As the name of our book signals, its subjects include repression and violence. But it also contains stories of some encouraging new trends emerging in the global fight for greater press freedom. Journalists throughout the world, recognizing the strength that comes from solidarity, are organizing press freedom advocacy groups. And CPJ has been the model and mentor for these new organizations. With our help, Mexican journalists launched their own press freedom monitoring organization, joining similar groups in Peru and Argentina. In November, CPJ lent support and expertise to the founding conference of the Southeast Asian Press Alliance, whose mission is to promote press freedom throughout Southeast Asia.
Such transnational contacts are compelling for today's journalists, who recognize that the permeability of borders in the electronic age allows democratic inclinations into places long hermetically sealed against ideas of freedom. For example, when Nigerian journalists gathered in Ghana last summer under CPJ's auspices to take stock of their past under the late dictator Gen. Sani Abacha and contemplate their uncertain future, they listened to the Argentine editor Horacio Verbitsky tell of how his country's journalists have weathered the transition from military dictatorship to democracy.
The multiplier effect of local journalists actively defending press freedom has already had reverberations throughout the world. It has brought members of our profession together across time zones and national boundaries to share strategies for countering the forces of repression. We believe these local and regional press monitors will be vital in further illuminating news of attacks on the media. The brighter the spotlight we shine on abuses, the greater our chances of ending them.

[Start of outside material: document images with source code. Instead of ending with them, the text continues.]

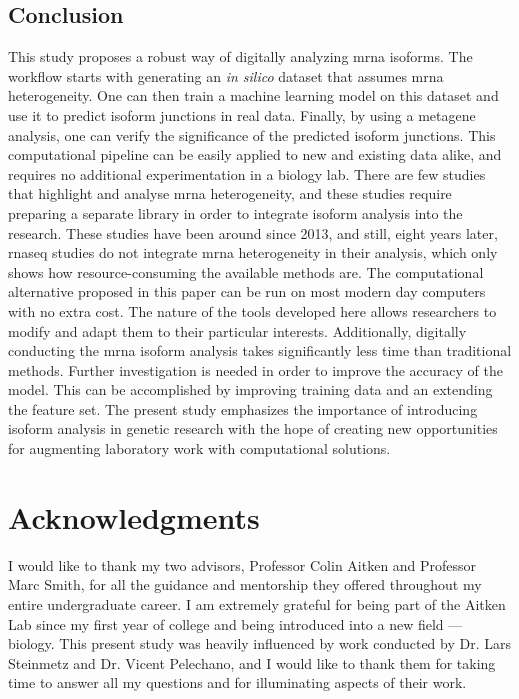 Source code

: \documentclass[12pt]{article}
\begin{document}
\subsection{Conclusion}

This study proposes a robust way of digitally analyzing \acrshort{mrna} isoforms. The workflow starts with generating an \textit{in silico} dataset that assumes \acrshort{mrna} heterogeneity. One can then train a machine learning model on this dataset and use it to predict isoform junctions in real data. Finally, by using a metagene analysis, one can verify the significance of the predicted isoform junctions. This computational pipeline can be easily applied to new and existing data alike, and requires no additional experimentation in a biology lab. There are few studies that highlight and analyse \acrshort{mrna} heterogeneity, and these studies require preparing a separate library in order to integrate isoform analysis into the research. These studies have been around since 2013, and still, eight years later, \acrshort{rnaseq} studies do not integrate \acrshort{mrna} heterogeneity in their analysis, which only shows how resource-consuming the available methods are. The computational alternative proposed in this paper can be run on most modern day computers with no extra cost. The nature of the tools developed here allows researchers to modify and adapt them to their particular interests. Additionally, digitally conducting the \acrshort{mrna} isoform analysis takes significantly less time than traditional methods. Further investigation is needed in order to improve the accuracy of the model. This can be accomplished by improving training data and an extending the feature set. The present study emphasizes the importance of introducing isoform analysis in genetic research with the hope of creating new opportunities for augmenting laboratory work with computational solutions. 



\section*{Acknowledgments}

I would like to thank my two advisors, Professor Colin Aitken and  Professor Marc Smith, for all the guidance and mentorship they offered throughout my entire undergraduate career. I am extremely grateful for being part of the Aitken Lab since my first year of college and being introduced into a new field --- biology. This present study was heavily influenced by work conducted by Dr. Lars Steinmetz and Dr. Vicent Pelechano, and I would like to thank them for taking time to answer all my questions and for illuminating aspects of their work.  
\end{document}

Ann K. Cooper is the executive director of the Committee to Protect Journalists. Before joining CPJ in 1998, she was a foreign correspondent for National Public Radio for nine years, serving as bureau chief in Moscow and
Johannesburg. She is co-editor of Russia at the Barricades, a collection of eyewitness accounts of the August 1991 coup in the Soviet Union. In 1995-96, she was the Edward R. Murrow fellow at the Council on Foreign Relations. She has also worked as a reporter for The Sun in Baltimore and National Journal magazine, among other publications.